What’s the difference between a writer and an author?
I was delighted to consider myself a writer, having published hundreds of newspaper articles and two books with major publishers. Then I heard Zane’s opinion that the difference between a writer and an author is the personality quotient. An author has to have a marketable personality, she says. Now, coming from a woman who publishes books and has sold her own books to the tune of NY Times best seller status, that struck me as instructive.
There is a reason why so many great, well-researched, well-written books never even get published. A reason why many great books never make best seller lists. Half of the job is selling the book and, yes, it takes personality, charm, and a whole lot of other things to sell the book. I have picked up books from bargain bins, books I never saw reviewed, books I had not heard of on the internet, books that were great because they offered some novel perspective I had not considered, offered something that solved an internal conflict for me.

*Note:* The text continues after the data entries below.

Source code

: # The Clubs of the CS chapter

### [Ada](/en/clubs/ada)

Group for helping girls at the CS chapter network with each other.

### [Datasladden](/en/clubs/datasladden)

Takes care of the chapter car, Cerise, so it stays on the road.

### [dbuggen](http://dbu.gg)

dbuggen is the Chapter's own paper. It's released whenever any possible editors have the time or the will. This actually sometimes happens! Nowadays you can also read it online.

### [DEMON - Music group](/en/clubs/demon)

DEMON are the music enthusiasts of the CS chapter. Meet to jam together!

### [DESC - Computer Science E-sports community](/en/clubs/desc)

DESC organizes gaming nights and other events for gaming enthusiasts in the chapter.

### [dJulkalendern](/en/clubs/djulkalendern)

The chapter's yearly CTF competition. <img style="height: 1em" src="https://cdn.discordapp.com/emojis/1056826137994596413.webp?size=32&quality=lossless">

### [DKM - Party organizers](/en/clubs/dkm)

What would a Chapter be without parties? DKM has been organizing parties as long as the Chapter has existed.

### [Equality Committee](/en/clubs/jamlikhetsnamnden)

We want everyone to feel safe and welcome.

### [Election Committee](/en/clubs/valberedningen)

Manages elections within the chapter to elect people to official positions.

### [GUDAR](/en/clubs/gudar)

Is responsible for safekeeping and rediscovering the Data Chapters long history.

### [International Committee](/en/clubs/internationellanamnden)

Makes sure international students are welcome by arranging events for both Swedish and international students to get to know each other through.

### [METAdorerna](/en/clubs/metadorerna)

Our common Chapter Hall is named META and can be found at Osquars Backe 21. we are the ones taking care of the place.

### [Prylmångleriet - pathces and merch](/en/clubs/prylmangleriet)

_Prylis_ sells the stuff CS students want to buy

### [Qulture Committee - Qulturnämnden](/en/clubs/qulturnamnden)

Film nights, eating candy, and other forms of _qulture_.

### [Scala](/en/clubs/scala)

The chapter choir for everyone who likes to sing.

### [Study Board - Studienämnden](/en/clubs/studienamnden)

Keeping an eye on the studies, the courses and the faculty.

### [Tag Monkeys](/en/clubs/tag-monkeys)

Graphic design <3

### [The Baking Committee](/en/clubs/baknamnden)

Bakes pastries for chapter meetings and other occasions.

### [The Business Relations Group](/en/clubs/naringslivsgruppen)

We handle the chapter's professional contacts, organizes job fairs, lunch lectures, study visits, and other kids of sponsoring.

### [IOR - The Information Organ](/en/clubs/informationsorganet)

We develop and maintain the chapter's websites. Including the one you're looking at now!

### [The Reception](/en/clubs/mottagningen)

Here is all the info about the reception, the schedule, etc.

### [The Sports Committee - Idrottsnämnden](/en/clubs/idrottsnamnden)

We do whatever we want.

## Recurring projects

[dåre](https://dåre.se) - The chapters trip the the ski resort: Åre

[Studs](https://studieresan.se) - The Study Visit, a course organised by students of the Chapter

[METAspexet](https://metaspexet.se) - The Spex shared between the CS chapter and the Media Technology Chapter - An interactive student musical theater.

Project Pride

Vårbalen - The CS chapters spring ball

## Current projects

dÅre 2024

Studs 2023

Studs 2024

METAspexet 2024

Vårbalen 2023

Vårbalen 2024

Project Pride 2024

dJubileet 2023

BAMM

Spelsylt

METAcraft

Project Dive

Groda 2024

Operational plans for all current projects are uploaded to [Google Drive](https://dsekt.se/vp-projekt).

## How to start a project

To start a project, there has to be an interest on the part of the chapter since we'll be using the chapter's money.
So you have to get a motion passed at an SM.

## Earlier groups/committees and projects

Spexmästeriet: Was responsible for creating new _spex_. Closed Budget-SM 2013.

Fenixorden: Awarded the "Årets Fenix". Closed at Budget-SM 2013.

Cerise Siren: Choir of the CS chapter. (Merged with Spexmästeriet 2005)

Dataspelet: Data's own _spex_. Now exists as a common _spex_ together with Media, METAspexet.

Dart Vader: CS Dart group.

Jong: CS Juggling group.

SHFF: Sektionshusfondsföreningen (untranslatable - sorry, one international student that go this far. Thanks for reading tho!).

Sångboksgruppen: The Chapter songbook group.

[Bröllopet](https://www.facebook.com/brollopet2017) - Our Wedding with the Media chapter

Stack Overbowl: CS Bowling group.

Now I’m inclined to get a good old fashioned dictionary and compare the definitions of writer and author. Thinking of the definitions, I am considering that a writer is one who writes and an author is one who has gained a level of authority on a subject or an experience. In fact, speaking of authority, just this morning I was thinking about how important it is for me as a writer to seek more authority of my characters and their internal conflicts and high hopes. That would mean more research and interviews.

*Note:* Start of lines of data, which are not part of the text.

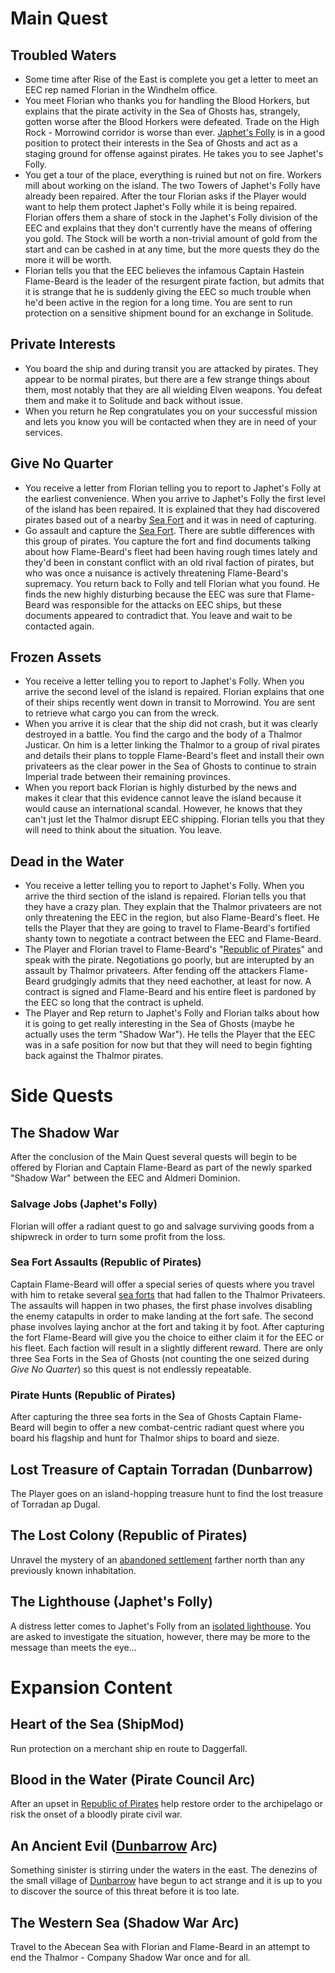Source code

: # Main Quest

## Troubled Waters

- Some time after Rise of the East is complete you get a letter to meet an EEC rep named Florian in the Windhelm office.
- You meet Florian who thanks you for handling the Blood Horkers, but explains that the pirate activity in the Sea of Ghosts has, strangely, gotten worse after the Blood Horkers were defeated. Trade on the High Rock - Morrowind corridor is worse than ever. [Japhet's Folly](https://github.com/TateTaylorUSA/The-Northern-Sea/blob/main/Docs/LOCATIONS.md#japhets-folly) is in a good position to protect their interests in the Sea of Ghosts and act as a staging ground for offense against pirates. He takes you to see Japhet's Folly.
- You get a tour of the place, everything is ruined but not on fire. Workers mill about working on the island. The two Towers of Japhet's Folly have already been repaired. After the tour Florian asks if the Player would want to help them protect Japhet's Folly while it is being repaired. Florian offers them a share of stock in the Japhet's Folly division of the EEC and explains that they don't currently have the means of offering you gold. The Stock will be worth a non-trivial amount of gold from the start and can be cashed in at any time, but the more quests they do the more it will be worth.
- Florian tells you that the EEC believes the infamous Captain Hastein Flame-Beard is the leader of the resurgent pirate faction, but admits that it is strange that he is suddenly giving the EEC so much trouble when he'd been active in the region for a long time. You are sent to run protection on a sensitive shipment bound for an exchange in Solitude. 

## Private Interests

- You board the ship and during transit you are attacked by pirates. They appear to be normal pirates, but there are a few strange things about them, most notably that they are all wielding Elven weapons. You defeat them and make it to Solitude and back without issue.
- When you return he Rep congratulates you on your successful mission and lets you know you will be contacted when they are in need of your services.

## Give No Quarter

- You receive a letter from Florian telling you to report to Japhet's Folly at the earliest convenience. When you arrive to Japhet's Folly the first level of the island has been repaired. It is explained that they had discovered pirates based out of a nearby [Sea Fort](https://github.com/TateTaylorUSA/The-Northern-Sea/blob/main/Docs/LOCATIONS.md#fort-seagard) and it was in need of capturing.
- Go assault and capture the [Sea Fort](https://github.com/TateTaylorUSA/The-Northern-Sea/blob/main/Docs/LOCATIONS.md#fort-seagard). There are subtle differences with this group of pirates. You capture the fort and find documents talking about how Flame-Beard's fleet had been having rough times lately and they'd been in constant conflict with an old rival faction of pirates, but who was once a nuisance is actively threatening Flame-Beard's supremacy. You return back to Folly and tell Florian what you found. He finds the new highly disturbing because the EEC was sure that Flame-Beard was responsible for the attacks on EEC ships, but these documents appeared to contradict that. You leave and wait to be contacted again.

## Frozen Assets

- You receive a letter telling you to report to Japhet's Folly. When you arrive the second level of the island is repaired. Florian explains that one of their ships recently went down in transit to Morrowind. You are sent to retrieve what cargo you can from the wreck. 
- When you arrive it is clear that the ship did not crash, but it was clearly destroyed in a battle. You find the cargo and the body of a Thalmor Justicar. On him is a letter linking the Thalmor to a group of rival pirates and details their plans to topple Flame-Beard's fleet and install their own privateers as the clear power in the Sea of Ghosts to continue to strain Imperial trade between their remaining provinces.
- When you report back Florian is highly disturbed by the news and makes it clear that this evidence cannot leave the island because it would cause an international scandal. However, he knows that they can't just let the Thalmor disrupt EEC shipping. Florian tells you that they will need to think about the situation. You leave.

## Dead in the Water

- You receive a letter telling you to report to Japhet's Folly. When you arrive the third section of the island is repaired. Florian tells you that they have a crazy plan. They explain that the Thalmor privateers are not only threatening the EEC in the region, but also Flame-Beard's fleet. He tells the Player that they are going to travel to Flame-Beard's fortified shanty town to negotiate a contract between the EEC and Flame-Beard. 
- The Player and Florian travel to Flame-Beard's "[Republic of Pirates](https://github.com/TateTaylorUSA/The-Northern-Sea/blob/main/Docs/LOCATIONS.md#republic-of-pirates)" and speak with the pirate. Negotiations go poorly, but are interupted by an assault by Thalmor privateers. After fending off the attackers Flame-Beard grudgingly admits that they need eachother, at least for now. A contract is signed and Flame-Beard and his entire fleet is pardoned by the EEC so long that the contract is upheld.
- The Player and Rep return to Japhet's Folly and Florian talks about how it is going to get really interesting in the Sea of Ghosts (maybe he actually uses the term "Shadow War"). He tells the Player that the EEC was in a safe position for now but that they will need to begin fighting back against the Thalmor pirates.

# Side Quests

## The Shadow War

After the conclusion of the Main Quest several quests will begin to be offered by Florian and Captain Flame-Beard as part of the newly sparked "Shadow War" between the EEC and Aldmeri Dominion.

### Salvage Jobs (Japhet's Folly)

Florian will offer a radiant quest to go and salvage surviving goods from a shipwreck in order to turn some profit from the loss.

### Sea Fort Assaults (Republic of Pirates)

Captain Flame-Beard will offer a special series of quests where you travel with him to retake several [sea forts](https://github.com/TateTaylorUSA/The-Northern-Sea/blob/main/Docs/LOCATIONS.md#sea-forts) that had fallen to the Thalmor Privateers. The assaults will happen in two phases, the first phase involves disabling the enemy catapults in order to make landing at the fort safe. The second phase involves laying anchor at the fort and taking it by foot. After capturing the fort Flame-Beard will give you the choice to either claim it for the EEC or his fleet. Each faction will result in a slightly different reward.  There are only three Sea Forts in the Sea of Ghosts (not counting the one seized during *Give No Quarter*) so this quest is not endlessly repeatable.

### Pirate Hunts (Republic of Pirates)

After capturing the three sea forts in the Sea of Ghosts Captain Flame-Beard will begin to offer a new combat-centric radiant quest where you board his flagship and hunt for Thalmor ships to board and sieze.

## Lost Treasure of Captain Torradan (Dunbarrow)

The Player goes on an island-hopping treasure hunt to find the lost treasure of Torradan ap Dugal.

## The Lost Colony (Republic of Pirates)

Unravel the mystery of an [abandoned settlement](https://github.com/TateTaylorUSA/The-Northern-Sea/blob/main/Docs/LOCATIONS.md#abandoned-settlement) farther north than any previously known inhabitation.

## The Lighthouse (Japhet's Folly)

A distress letter comes to Japhet's Folly from an [isolated lighthouse](https://github.com/TateTaylorUSA/The-Northern-Sea/blob/main/Docs/LOCATIONS.md#seabright-lighthouse). You are asked to investigate the situation, however, there may be more to the message than meets the eye...

# Expansion Content

## Heart of the Sea (ShipMod)

Run protection on a merchant ship en route to Daggerfall. 

## Blood in the Water (Pirate Council Arc)

After an upset in [Republic of Pirates](https://github.com/TateTaylorUSA/The-Northern-Sea/blob/main/Docs/LOCATIONS.md#republic-of-pirates) help restore order to the archipelago or risk the onset of a bloodly pirate civil war.

## An Ancient Evil ([Dunbarrow](https://github.com/TateTaylorUSA/The-Northern-Sea/blob/main/Docs/LOCATIONS.md#dunbarrow) Arc)

Something sinister is stirring under the waters in the east. The denezins of the small village of [Dunbarrow](https://github.com/TateTaylorUSA/The-Northern-Sea/blob/main/Docs/LOCATIONS.md#dunbarrow) have begun to act strange and it is up to you to discover the source of this threat before it is too late.

## The Western Sea (Shadow War Arc)

Travel to the Abecean Sea with Florian and Flame-Beard in an attempt to end the Thalmor - Company Shadow War once and for all.
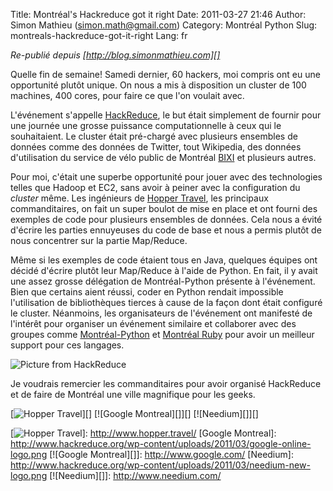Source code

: Title: Montréal&#039;s Hackreduce got it right
Date: 2011-03-27 21:46
Author: Simon Mathieu (simon.math@gmail.com)
Category: Montréal Python
Slug: montreals-hackreduce-got-it-right
Lang: fr

*Re-publié depuis [http://blog.simonmathieu.com][]*

Quelle fin de semaine! Samedi dernier, 60 hackers, moi compris ont eu
une opportunité plutôt unique. On nous a mis à disposition un cluster de
100 machines, 400 cores, pour faire ce que l'on voulait avec.

L'événement s'appelle [HackReduce][], le but était simplement de fournir
pour une journée une grosse puissance computationnelle à ceux qui le
souhaitaient. Le cluster était pré-chargé avec plusieurs ensembles de
données comme des données de Twitter, tout Wikipedia, des données
d'utilisation du service de vélo public de Montréal [BIXI][] et
plusieurs autres.

Pour moi, c'était une superbe opportunité pour jouer avec des
technologies telles que Hadoop et EC2, sans avoir à peiner avec la
configuration du *cluster* même. Les ingénieurs de [Hopper Travel][],
les principaux commanditaires, on fait un super boulot de mise en place
et ont fourni des exemples de code pour plusieurs ensembles de données.
Cela nous a évité d'écrire les parties ennuyeuses du code de base et
nous a permis plutôt de nous concentrer sur la partie Map/Reduce.

Même si les exemples de code étaient tous en Java, quelques équipes ont
décidé d'écrire plutôt leur Map/Reduce à l'aide de Python. En fait, il y
avait une assez grosse délégation de Montréal-Python présente à
l'événement. Bien que certains aient réussi, coder en Python rendait
impossible l'utilisation de bibliothèques tierces à cause de la façon
dont était configuré le cluster. Néanmoins, les organisateurs de
l'événement ont manifesté de l'intérêt pour organiser un événement
similaire et collaborer avec des groupes comme [Montréal-Python][] et
[Montréal Ruby][] pour avoir un meilleur support pour ces langages.

![Picture from HackReduce][]

Je voudrais remercier les commanditaires pour avoir organisé HackReduce
et de faire de Montréal une ville magnifique pour les geeks.

<span>[![Hopper Travel][1]][] [![Google Montreal][]][]
[![Needium][]][]</span>

  [http://blog.simonmathieu.com]: http://blog.simonmathieu.com/
  [HackReduce]: http://www.hackreduce.org/ "HackReduce"
  [BIXI]: http://montreal.bixi.com/ "BIXI"
  [Hopper Travel]: http://www.hopper.travel/ "Hopper Travel"
  [Montréal-Python]: http://montrealpython.org/ "Montréal-Python"
  [Montréal Ruby]: http://www.montrealonrails.com/ "Montréal Ruby"
  [Picture from HackReduce]: http://www.hackreduce.org/wp-content/uploads/2011/03/IMG_1027.png
  [1]: http://www.hackreduce.org/wp-content/uploads/2011/03/hopper-logo2.png
  [![Hopper Travel][1]]: http://www.hopper.travel/
  [Google Montreal]: http://www.hackreduce.org/wp-content/uploads/2011/03/google-online-logo.png
  [![Google Montreal][]]: http://www.google.com/
  [Needium]: http://www.hackreduce.org/wp-content/uploads/2011/03/needium-new-logo.png
  [![Needium][]]: http://www.needium.com/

It occurred to me this morning that in my first memoir, when I wrote about losing my beloved granddad, and the impact that had on me, I had not explored the emotional impact it had on my grandmother, who had lost her husband of 20-plus years. That came to mind this morning as I considered how my current experience of loss and grief will help inform my writing in the future. As a writer, I wrote the basic details of the experience: who died, when, why, how it made me feel. As an author I can establish more authority of that experience by exploring – and sharing – the emotional and psychological ramifications of the experience.
What do you think?
We discussed social media best practices for authors during a conference call yesterday. It was one of the weekly calls Strebor authors have where we exchange information, encourage each others, and get a chance to ask the publisher and our publicist questions as a group. Something said during the conversation resonated long after I hung up. The publicist talked about the necessity for authors to self-promote. No, this was not news to me. I knew it. I tried it. I concluded after more than ten years that I simply was not good at it. Since this is what it takes to succeed as an author, I considered, I may as well die.
I write because I must. Writing for me is like breathing, like thinking. It has been a saving grace since I was eight-years-old writing plays where characters said and did all the things my religion deprived me of enjoying. Writing, as a young woman, saved my sanity.
All my life, all I’ve wanted to be was a writer. I’ve wanted to share my passion for literature, share my observations and analysis of common experiences, and share my unique experiences, but if self-promoting is essential to this, forget it.
I mulled this over as I went out for an afternoon power-walk. I was walking home from the bank when it suddenly occurred to me that the God had sent me to train with a master self-promoter. My last supervisor was a pain in the ass because she insisted on writing her own press releases while I insisted on doing the work I was allegedly paid to do. She knew what she wanted to say and found it quicker to write her promotions her way than to answer my questions and wait for me to pen a press release. I hated this. I had, after all, by then published hundreds of newspaper articles and two books. As much as possible I tried to beat her to the punch, anticipating news and drafting press releases before she could get started, but we often ended up with her doing her own thing.
Yesterday, it occurred to me that it was training for work I would need to do for myself until I can afford to hire a p.r. expert.
Penning my own press releases may even force me to break a life-long habit of self-deprecation. It will train my brain on what is best about me and the literary gifts I pen.
I recently completed my first novel, and felt transformed from bitter to neutral to soon-to-be-all-out-grateful for what had felt like two years of hell. Writing about the experience helped me detach and see incidents as just that – incidents. It helped me put the incidences in context. It helped me see the “enemy” as just a character, an antagonist. It helped me see myself as just a character, a protagonist, who had to mature by the end of the experience.
Figuring out how to promote this story promises to be rewarding, as well. Already market research has showed me my experiences, as challenging and tragic as they felt, are much more common that I knew. I am looking forward to the other many rewards from this process.